Voice/Vision Holocaust Survivor Oral History Archive

Rose Green - May 21, 2008

Working on a State Farm

So you, you moved to this farm, to a state farm.

We, we went to the state farm. We, we worked in the state farm about five, six hundred dollars there. And we worked at that farm and we were good workers. We were very good workers.

And what were your living conditions?

We had barracks, some kind of barracks. Not, not, not good. It wasn't good, but we were happy that we were, you know, go through it.

And you were with your husband.

I was with my husband, yeah.

And anybody else?

And my husband was the--my husband was uh, he was organizing the kitchen and he was like a Oberchef.

Oberchef?

Yeah, yeah, he told us. And we talked over in the evening when he came home from work how much uh, barley, how much beans for so many people and we figured it out, me and my husband. So I said, "For two people so many, how much?" and we always cooked more than, than enough. And, uh...

So it was you and your husband. Anybody else from your family with you?
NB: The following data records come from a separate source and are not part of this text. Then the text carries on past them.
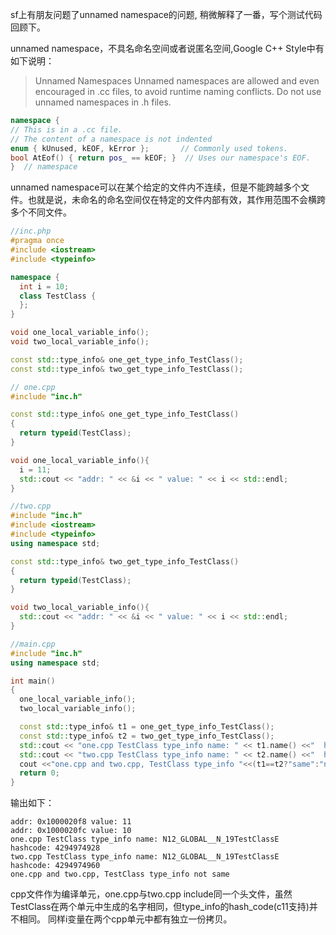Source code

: sf上有朋友问题了unnamed namespace的问题, 稍微解释了一番，写个测试代码回顾下。

unnamed namespace，不具名命名空间或者说匿名空间,Google C++ Style中有如下说明：
> Unnamed Namespaces
  Unnamed namespaces are allowed and even encouraged in .cc files, to avoid runtime naming conflicts.
  Do not use unnamed namespaces in .h files.
  ```c++
  namespace {                           
  // This is in a .cc file.
  // The content of a namespace is not indented
  enum { kUnused, kEOF, kError };       // Commonly used tokens.
  bool AtEof() { return pos_ == kEOF; }  // Uses our namespace's EOF.
  }  // namespace
  ```
  
  
unnamed namespace可以在某个给定的文件内不连续，但是不能跨越多个文件。也就是说，未命名的命名空间仅在特定的文件内部有效，其作用范围不会横跨多个不同文件。

  ```c++
  //inc.php
#pragma once
#include <iostream>
#include <typeinfo>

namespace {
    int i = 10;
    class TestClass {
    };
}

void one_local_variable_info();
void two_local_variable_info();

const std::type_info& one_get_type_info_TestClass();
const std::type_info& two_get_type_info_TestClass();

// one.cpp
#include "inc.h"

const std::type_info& one_get_type_info_TestClass()
{
    return typeid(TestClass);
}

void one_local_variable_info(){
    i = 11;
    std::cout << "addr: " << &i << " value: " << i << std::endl;
}

//two.cpp
#include "inc.h"
#include <iostream>
#include <typeinfo>
using namespace std;

const std::type_info& two_get_type_info_TestClass()
{
    return typeid(TestClass);
}

void two_local_variable_info(){
    std::cout << "addr: " << &i << " value: " << i << std::endl;
}

//main.cpp
#include "inc.h"
using namespace std;

int main()
{
    one_local_variable_info();
    two_local_variable_info();

    const std::type_info& t1 = one_get_type_info_TestClass();
    const std::type_info& t2 = two_get_type_info_TestClass();
    std::cout << "one.cpp TestClass type_info name: " << t1.name() <<"  hashcode: "<< t1.hash_code()<<endl;
    std::cout << "two.cpp TestClass type_info name: " << t2.name() <<"  hashcode: "<< t2.hash_code()<<endl;
    cout <<"one.cpp and two.cpp, TestClass type_info "<<(t1==t2?"same":"not same")<<endl;
    return 0;
}
```

输出如下：
```
addr: 0x1000020f8 value: 11
addr: 0x1000020fc value: 10
one.cpp TestClass type_info name: N12_GLOBAL__N_19TestClassE  hashcode: 4294974928
two.cpp TestClass type_info name: N12_GLOBAL__N_19TestClassE  hashcode: 4294974960
one.cpp and two.cpp, TestClass type_info not same
```
cpp文件作为编译单元，one.cpp与two.cpp include同一个头文件，虽然TestClass在两个单元中生成的名字相同，但type_info的hash_code(c11支持)并不相同。
同样i变量在两个cpp单元中都有独立一份拷贝。
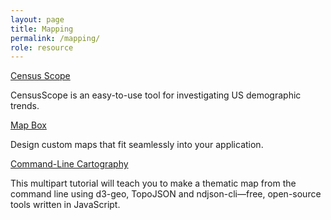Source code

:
 ```yaml
---
layout: page
title: Mapping
permalink: /mapping/
role: resource
---
```

<div class="mapping">
  <div class="container">
    <div class="row">
      <div class="col-sm-6 py-2">
        <div class="card h-100 card-body">
          <p class="card-text"><a href="http://www.censusscope.org">Census Scope</a></p>
          <p>CensusScope is an easy-to-use tool for investigating US demographic trends.</p>
        </div>
      </div>
      <div class="col-sm-6 py-2">
        <div class="card h-100 card-body">
          <p class="card-text"><a href="https://mapbox.com">Map Box</a></p>
          <p>Design custom maps that fit seamlessly into your application.</p>
        </div>
      </div>
      <div class="col-sm-6 py-2">
        <div class="card h-100 card-body">
          <p class="card-text"><a href="https://medium.com/@mbostock/command-line-cartography-part-1-897aa8f8ca2c">Command-Line Cartography</a></p>
          <p>This multipart tutorial will teach you to make a thematic map from the command line using d3-geo, TopoJSON and ndjson-cli—free, open-source tools written in JavaScript.</p>
        </div>
      </div>
    </div>
  </div>
</div>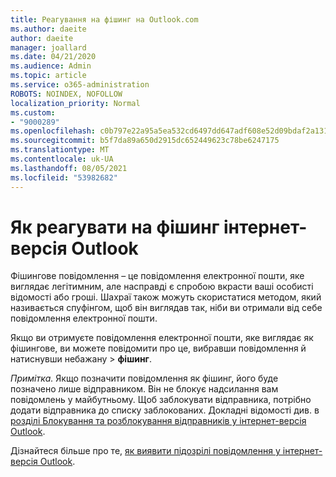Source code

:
 ```yaml
---
title: Реагування на фішинг на Outlook.com
ms.author: daeite
author: daeite
manager: joallard
ms.date: 04/21/2020
ms.audience: Admin
ms.topic: article
ms.service: o365-administration
ROBOTS: NOINDEX, NOFOLLOW
localization_priority: Normal
ms.custom:
- "9000289"
ms.openlocfilehash: c0b797e22a95a5ea532cd6497dd647adf608e52d09bdaf2a13124ecdfe15d5bb
ms.sourcegitcommit: b5f7da89a650d2915dc652449623c78be6247175
ms.translationtype: MT
ms.contentlocale: uk-UA
ms.lasthandoff: 08/05/2021
ms.locfileid: "53982682"
---
```

# <a name="how-to-deal-with-a-phishing-email-in-outlook-on-the-web"></a>Як реагувати на фішинг інтернет-версія Outlook

Фішингове повідомлення – це повідомлення електронної пошти, яке виглядає легітимним, але насправді є спробою вкрасти ваші особисті відомості або гроші. Шахраї також можуть скористатися методом, який називається спуфінгом, щоб він виглядав так, ніби ви отримали від себе повідомлення електронної пошти.

Якщо ви отримуєте повідомлення електронної пошти, яке виглядає як фішингове, ви можете повідомити про це, вибравши повідомлення й натиснувши небажану  >  **фішинг**.

*Примітка.* Якщо позначити повідомлення як фішинг, його буде позначено лише відправником. Він не блокує надсилання вам повідомлень у майбутньому. Щоб заблокувати відправника, потрібно додати відправника до списку заблокованих. Докладні відомості див. в [розділі Блокування та розблокування відправників у інтернет-версія Outlook](https://support.office.com/article/9bf812d4-6995-4d19-901a-76d6e26939b0).

Дізнайтеся більше про те, [як виявити підозрілі повідомлення у інтернет-версія Outlook](https://support.office.com/article/3d44102b-6ce3-4f7c-a359-b623bec82206).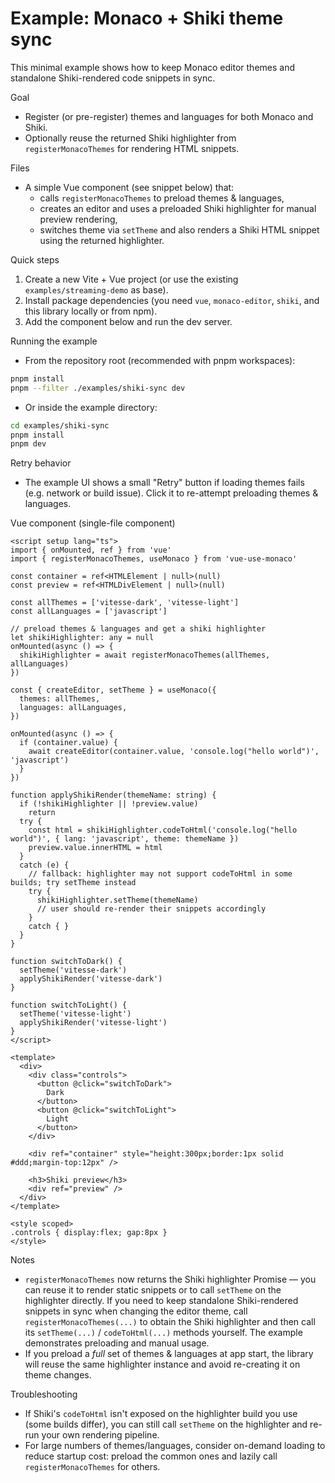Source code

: # Example: Monaco + Shiki theme sync

This minimal example shows how to keep Monaco editor themes and standalone Shiki-rendered code snippets in sync.

Goal

- Register (or pre-register) themes and languages for both Monaco and Shiki.
- Optionally reuse the returned Shiki highlighter from `registerMonacoThemes` for rendering HTML snippets.

Files

- A simple Vue component (see snippet below) that:
  - calls `registerMonacoThemes` to preload themes & languages,
  - creates an editor and uses a preloaded Shiki highlighter for manual preview rendering,
  - switches theme via `setTheme` and also renders a Shiki HTML snippet using the returned highlighter.

Quick steps

1. Create a new Vite + Vue project (or use the existing `examples/streaming-demo` as base).
2. Install package dependencies (you need `vue`, `monaco-editor`, `shiki`, and this library locally or from npm).
3. Add the component below and run the dev server.

Running the example

- From the repository root (recommended with pnpm workspaces):

```bash
pnpm install
pnpm --filter ./examples/shiki-sync dev
```

- Or inside the example directory:

```bash
cd examples/shiki-sync
pnpm install
pnpm dev
```

Retry behavior

- The example UI shows a small "Retry" button if loading themes fails (e.g. network or build issue). Click it to re-attempt preloading themes & languages.

Vue component (single-file component)

```vue
<script setup lang="ts">
import { onMounted, ref } from 'vue'
import { registerMonacoThemes, useMonaco } from 'vue-use-monaco'

const container = ref<HTMLElement | null>(null)
const preview = ref<HTMLDivElement | null>(null)

const allThemes = ['vitesse-dark', 'vitesse-light']
const allLanguages = ['javascript']

// preload themes & languages and get a shiki highlighter
let shikiHighlighter: any = null
onMounted(async () => {
  shikiHighlighter = await registerMonacoThemes(allThemes, allLanguages)
})

const { createEditor, setTheme } = useMonaco({
  themes: allThemes,
  languages: allLanguages,
})

onMounted(async () => {
  if (container.value) {
    await createEditor(container.value, 'console.log("hello world")', 'javascript')
  }
})

function applyShikiRender(themeName: string) {
  if (!shikiHighlighter || !preview.value)
    return
  try {
    const html = shikiHighlighter.codeToHtml('console.log("hello world")', { lang: 'javascript', theme: themeName })
    preview.value.innerHTML = html
  }
  catch (e) {
    // fallback: highlighter may not support codeToHtml in some builds; try setTheme instead
    try {
      shikiHighlighter.setTheme(themeName)
      // user should re-render their snippets accordingly
    }
    catch { }
  }
}

function switchToDark() {
  setTheme('vitesse-dark')
  applyShikiRender('vitesse-dark')
}

function switchToLight() {
  setTheme('vitesse-light')
  applyShikiRender('vitesse-light')
}
</script>

<template>
  <div>
    <div class="controls">
      <button @click="switchToDark">
        Dark
      </button>
      <button @click="switchToLight">
        Light
      </button>
    </div>

    <div ref="container" style="height:300px;border:1px solid #ddd;margin-top:12px" />

    <h3>Shiki preview</h3>
    <div ref="preview" />
  </div>
</template>

<style scoped>
.controls { display:flex; gap:8px }
</style>
```

Notes

- `registerMonacoThemes` now returns the Shiki highlighter Promise — you can reuse it to render static snippets or to call `setTheme` on the highlighter directly.
If you need to keep standalone Shiki-rendered snippets in sync when changing the editor theme, call `registerMonacoThemes(...)` to obtain the Shiki highlighter and then call its `setTheme(...)` / `codeToHtml(...)` methods yourself. The example demonstrates preloading and manual usage.
- If you preload a *full* set of themes & languages at app start, the library will reuse the same highlighter instance and avoid re-creating it on theme changes.

Troubleshooting

- If Shiki's `codeToHtml` isn't exposed on the highlighter build you use (some builds differ), you can still call `setTheme` on the highlighter and re-run your own rendering pipeline.
- For large numbers of themes/languages, consider on-demand loading to reduce startup cost: preload the common ones and lazily call `registerMonacoThemes` for others.
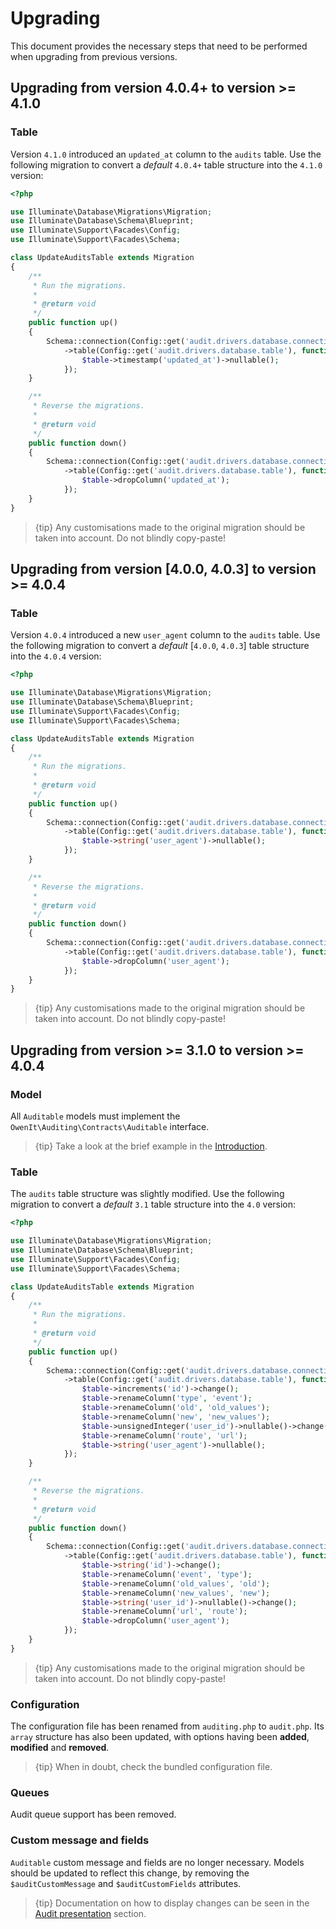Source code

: # Upgrading
This document provides the necessary steps that need to be performed when upgrading from previous versions.

## Upgrading from version 4.0.4+ to version >= 4.1.0
### Table
Version `4.1.0` introduced an `updated_at` column to the `audits` table.
Use the following migration to convert a _default_ `4.0.4+` table structure into the `4.1.0` version:

```php
<?php

use Illuminate\Database\Migrations\Migration;
use Illuminate\Database\Schema\Blueprint;
use Illuminate\Support\Facades\Config;
use Illuminate\Support\Facades\Schema;

class UpdateAuditsTable extends Migration
{
    /**
     * Run the migrations.
     *
     * @return void
     */
    public function up()
    {
        Schema::connection(Config::get('audit.drivers.database.connection'))
            ->table(Config::get('audit.drivers.database.table'), function (Blueprint $table) {
                $table->timestamp('updated_at')->nullable();
            });
    }

    /**
     * Reverse the migrations.
     *
     * @return void
     */
    public function down()
    {
        Schema::connection(Config::get('audit.drivers.database.connection'))
            ->table(Config::get('audit.drivers.database.table'), function (Blueprint $table) {
                $table->dropColumn('updated_at');
            });
    }
}
```

> {tip} Any customisations made to the original migration should be taken into account. Do not blindly copy-paste!

## Upgrading from version [4.0.0, 4.0.3] to version >= 4.0.4
### Table
Version `4.0.4` introduced a new `user_agent` column to the `audits` table.
Use the following migration to convert a _default_ [`4.0.0`, `4.0.3`] table structure into the `4.0.4` version:

```php
<?php

use Illuminate\Database\Migrations\Migration;
use Illuminate\Database\Schema\Blueprint;
use Illuminate\Support\Facades\Config;
use Illuminate\Support\Facades\Schema;

class UpdateAuditsTable extends Migration
{
    /**
     * Run the migrations.
     *
     * @return void
     */
    public function up()
    {
        Schema::connection(Config::get('audit.drivers.database.connection'))
            ->table(Config::get('audit.drivers.database.table'), function (Blueprint $table) {
                $table->string('user_agent')->nullable();
            });
    }

    /**
     * Reverse the migrations.
     *
     * @return void
     */
    public function down()
    {
        Schema::connection(Config::get('audit.drivers.database.connection'))
            ->table(Config::get('audit.drivers.database.table'), function (Blueprint $table) {
                $table->dropColumn('user_agent');
            });
    }
}
```

> {tip} Any customisations made to the original migration should be taken into account. Do not blindly copy-paste!

## Upgrading from version >= 3.1.0 to version >= 4.0.4
### Model
All `Auditable` models must implement the `OwenIt\Auditing\Contracts\Auditable` interface.

> {tip} Take a look at the brief example in the [Introduction](introduction).

### Table
The `audits` table structure was slightly modified.
Use the following migration to convert a _default_ `3.1` table structure into the `4.0` version:

```php
<?php

use Illuminate\Database\Migrations\Migration;
use Illuminate\Database\Schema\Blueprint;
use Illuminate\Support\Facades\Config;
use Illuminate\Support\Facades\Schema;

class UpdateAuditsTable extends Migration
{
    /**
     * Run the migrations.
     *
     * @return void
     */
    public function up()
    {
        Schema::connection(Config::get('audit.drivers.database.connection'))
            ->table(Config::get('audit.drivers.database.table'), function (Blueprint $table) {
                $table->increments('id')->change();
                $table->renameColumn('type', 'event');
                $table->renameColumn('old', 'old_values');
                $table->renameColumn('new', 'new_values');
                $table->unsignedInteger('user_id')->nullable()->change();
                $table->renameColumn('route', 'url');
                $table->string('user_agent')->nullable();
            });
    }

    /**
     * Reverse the migrations.
     *
     * @return void
     */
    public function down()
    {
        Schema::connection(Config::get('audit.drivers.database.connection'))
            ->table(Config::get('audit.drivers.database.table'), function (Blueprint $table) {
                $table->string('id')->change();
                $table->renameColumn('event', 'type');
                $table->renameColumn('old_values', 'old');
                $table->renameColumn('new_values', 'new');
                $table->string('user_id')->nullable()->change();
                $table->renameColumn('url', 'route');
                $table->dropColumn('user_agent');
            });
    }
}
```

> {tip} Any customisations made to the original migration should be taken into account. Do not blindly copy-paste!

### Configuration

The configuration file has been renamed from `auditing.php` to `audit.php`.
Its `array` structure has also been updated, with options having been **added**, **modified** and **removed**.

> {tip} When in doubt, check the bundled configuration file.

### Queues
Audit queue support has been removed.

### Custom message and fields
`Auditable` custom message and fields are no longer necessary.
Models should be updated to reflect this change, by removing the `$auditCustomMessage` and `$auditCustomFields` attributes.

> {tip} Documentation on how to display changes can be seen in the [Audit presentation](audit-presentation) section.
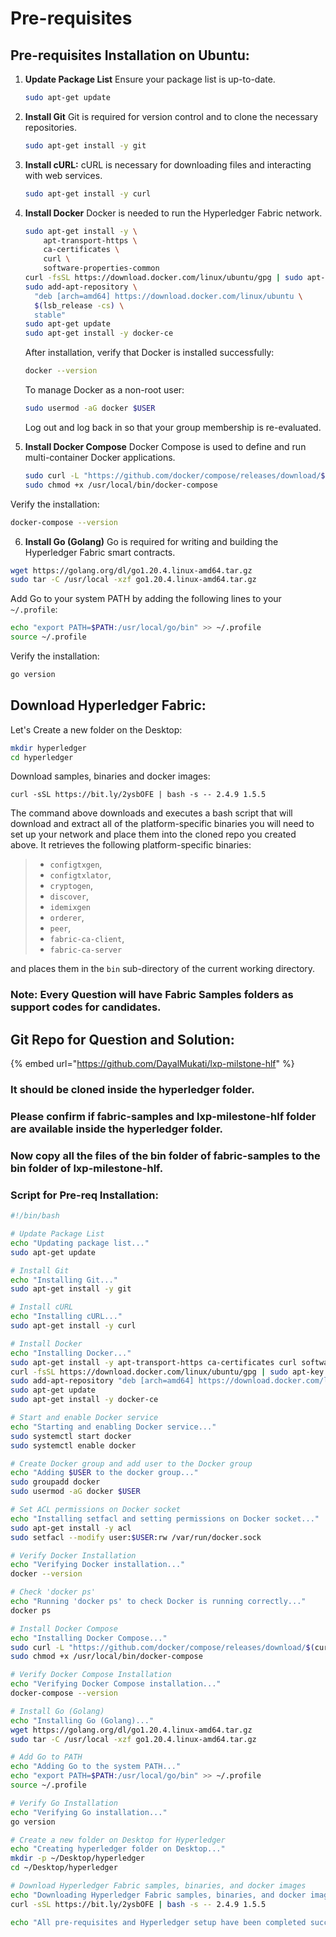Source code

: # Pre-requisites

## Pre-requisites Installation on Ubuntu:

1.  **Update Package List** Ensure your package list is up-to-date.

    ```bash
    sudo apt-get update
    ```
2.  **Install Git** Git is required for version control and to clone the necessary repositories.

    ```bash
    sudo apt-get install -y git
    ```
3.  **Install cURL:** cURL is necessary for downloading files and interacting with web services.

    ```bash
    sudo apt-get install -y curl
    ```
4.  **Install Docker** Docker is needed to run the Hyperledger Fabric network.

    ```bash
    sudo apt-get install -y \
        apt-transport-https \
        ca-certificates \
        curl \
        software-properties-common
    curl -fsSL https://download.docker.com/linux/ubuntu/gpg | sudo apt-key add -
    sudo add-apt-repository \
      "deb [arch=amd64] https://download.docker.com/linux/ubuntu \
      $(lsb_release -cs) \
      stable"
    sudo apt-get update
    sudo apt-get install -y docker-ce
    ```

    After installation, verify that Docker is installed successfully:

    ```bash
    docker --version
    ```

    To manage Docker as a non-root user:

    ```bash
    sudo usermod -aG docker $USER
    ```

    Log out and log back in so that your group membership is re-evaluated.
5.  **Install Docker Compose** Docker Compose is used to define and run multi-container Docker applications.

    ```bash
    sudo curl -L "https://github.com/docker/compose/releases/download/$(curl -s https://api.github.com/repos/docker/compose/releases/latest | grep -oP '"tag_name": "\K(.*)(?=")')/docker-compose-$(uname -s)-$(uname -m)" -o /usr/local/bin/docker-compose
    sudo chmod +x /usr/local/bin/docker-compose
    ```



Verify the installation:

```bash
docker-compose --version
```

6. **Install Go (Golang)** Go is required for writing and building the Hyperledger Fabric smart contracts.

```bash
wget https://golang.org/dl/go1.20.4.linux-amd64.tar.gz
sudo tar -C /usr/local -xzf go1.20.4.linux-amd64.tar.gz
```

Add Go to your system PATH by adding the following lines to your `~/.profile`:

```bash
echo "export PATH=$PATH:/usr/local/go/bin" >> ~/.profile
source ~/.profile
```

Verify the installation:

```bash
go version
```



## Download Hyperledger Fabric:

Let's Create a new folder on the Desktop:

```bash
mkdir hyperledger
cd hyperledger
```

Download samples, binaries and docker images:

```
curl -sSL https://bit.ly/2ysbOFE | bash -s -- 2.4.9 1.5.5
```

The command above downloads and executes a bash script that will download and extract all of the platform-specific binaries you will need to set up your network and place them into the cloned repo you created above. It retrieves the following platform-specific binaries:

> * `configtxgen`,
> * `configtxlator`,
> * `cryptogen`,
> * `discover`,
> * `idemixgen`
> * `orderer`,
> * `peer`,
> * `fabric-ca-client`,
> * `fabric-ca-server`

and places them in the `bin` sub-directory of the current working directory.

### Note: Every Question will have Fabric Samples folders as support codes for candidates.&#x20;



## Git Repo for Question and Solution:

{% embed url="https://github.com/DayalMukati/lxp-milstone-hlf" %}

### It should be cloned inside the hyperledger folder.&#x20;

### Please confirm if fabric-samples and lxp-milestone-hlf folder are available inside the hyperledger folder.&#x20;

### Now copy all the files of the bin folder of fabric-samples to the bin folder of lxp-milestone-hlf.&#x20;

### Script for Pre-req Installation:&#x20;

```sh
#!/bin/bash

# Update Package List
echo "Updating package list..."
sudo apt-get update

# Install Git
echo "Installing Git..."
sudo apt-get install -y git

# Install cURL
echo "Installing cURL..."
sudo apt-get install -y curl

# Install Docker
echo "Installing Docker..."
sudo apt-get install -y apt-transport-https ca-certificates curl software-properties-common
curl -fsSL https://download.docker.com/linux/ubuntu/gpg | sudo apt-key add -
sudo add-apt-repository "deb [arch=amd64] https://download.docker.com/linux/ubuntu $(lsb_release -cs) stable"
sudo apt-get update
sudo apt-get install -y docker-ce

# Start and enable Docker service
echo "Starting and enabling Docker service..."
sudo systemctl start docker
sudo systemctl enable docker

# Create Docker group and add user to the Docker group
echo "Adding $USER to the docker group..."
sudo groupadd docker
sudo usermod -aG docker $USER

# Set ACL permissions on Docker socket
echo "Installing setfacl and setting permissions on Docker socket..."
sudo apt-get install -y acl
sudo setfacl --modify user:$USER:rw /var/run/docker.sock

# Verify Docker Installation
echo "Verifying Docker installation..."
docker --version

# Check 'docker ps'
echo "Running 'docker ps' to check Docker is running correctly..."
docker ps

# Install Docker Compose
echo "Installing Docker Compose..."
sudo curl -L "https://github.com/docker/compose/releases/download/$(curl -s https://api.github.com/repos/docker/compose/releases/latest | grep -oP '"tag_name": "\K(.*)(?=")')/docker-compose-$(uname -s)-$(uname -m)" -o /usr/local/bin/docker-compose
sudo chmod +x /usr/local/bin/docker-compose

# Verify Docker Compose Installation
echo "Verifying Docker Compose installation..."
docker-compose --version

# Install Go (Golang)
echo "Installing Go (Golang)..."
wget https://golang.org/dl/go1.20.4.linux-amd64.tar.gz
sudo tar -C /usr/local -xzf go1.20.4.linux-amd64.tar.gz

# Add Go to PATH
echo "Adding Go to the system PATH..."
echo "export PATH=$PATH:/usr/local/go/bin" >> ~/.profile
source ~/.profile

# Verify Go Installation
echo "Verifying Go installation..."
go version

# Create a new folder on Desktop for Hyperledger
echo "Creating hyperledger folder on Desktop..."
mkdir -p ~/Desktop/hyperledger
cd ~/Desktop/hyperledger

# Download Hyperledger Fabric samples, binaries, and docker images
echo "Downloading Hyperledger Fabric samples, binaries, and docker images..."
curl -sSL https://bit.ly/2ysbOFE | bash -s -- 2.4.9 1.5.5

echo "All pre-requisites and Hyperledger setup have been completed successfully."

```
No. Oh yeah, my sister-in-law--one of my sister-in-laws was there with her husband and who else? Well, not from, from the family, just the four of us.

So where were your parents at this point?

My parents was sent--was in another uh, town, very close by and my father was still doing dentistry at the time. But we had, had to, we have to evacuate from east Slovak out to the west and my father had a guy who knew him, a colleague, and he took him into an office and they were together. And my father brought some of his instruments and everything and he left it there for him. Af...after the war we went, went to the guy to get the instruments--my father was--had very good instruments, chairs and everything. He didn't give it to us, but.

When they evacuated you, how did they move you?

No, we had to go by ourselves.

So you walked, basically.

No, train and whatever.

So, there were trains.

Yeah, yeah.

Cattle trains?

Pardon?

They weren't cattle trains.

No, no, no, no. That, that was...

That was later.

...that was later, that was later to Auschwitz from Czechoslovakia. But in, in the country we, we took our own uh, uh, we traveled by train, by bus, whatever, you know. You know, I, I, I'm forgetting little things too. It's been so long. Sixty-three years, sixty-four years.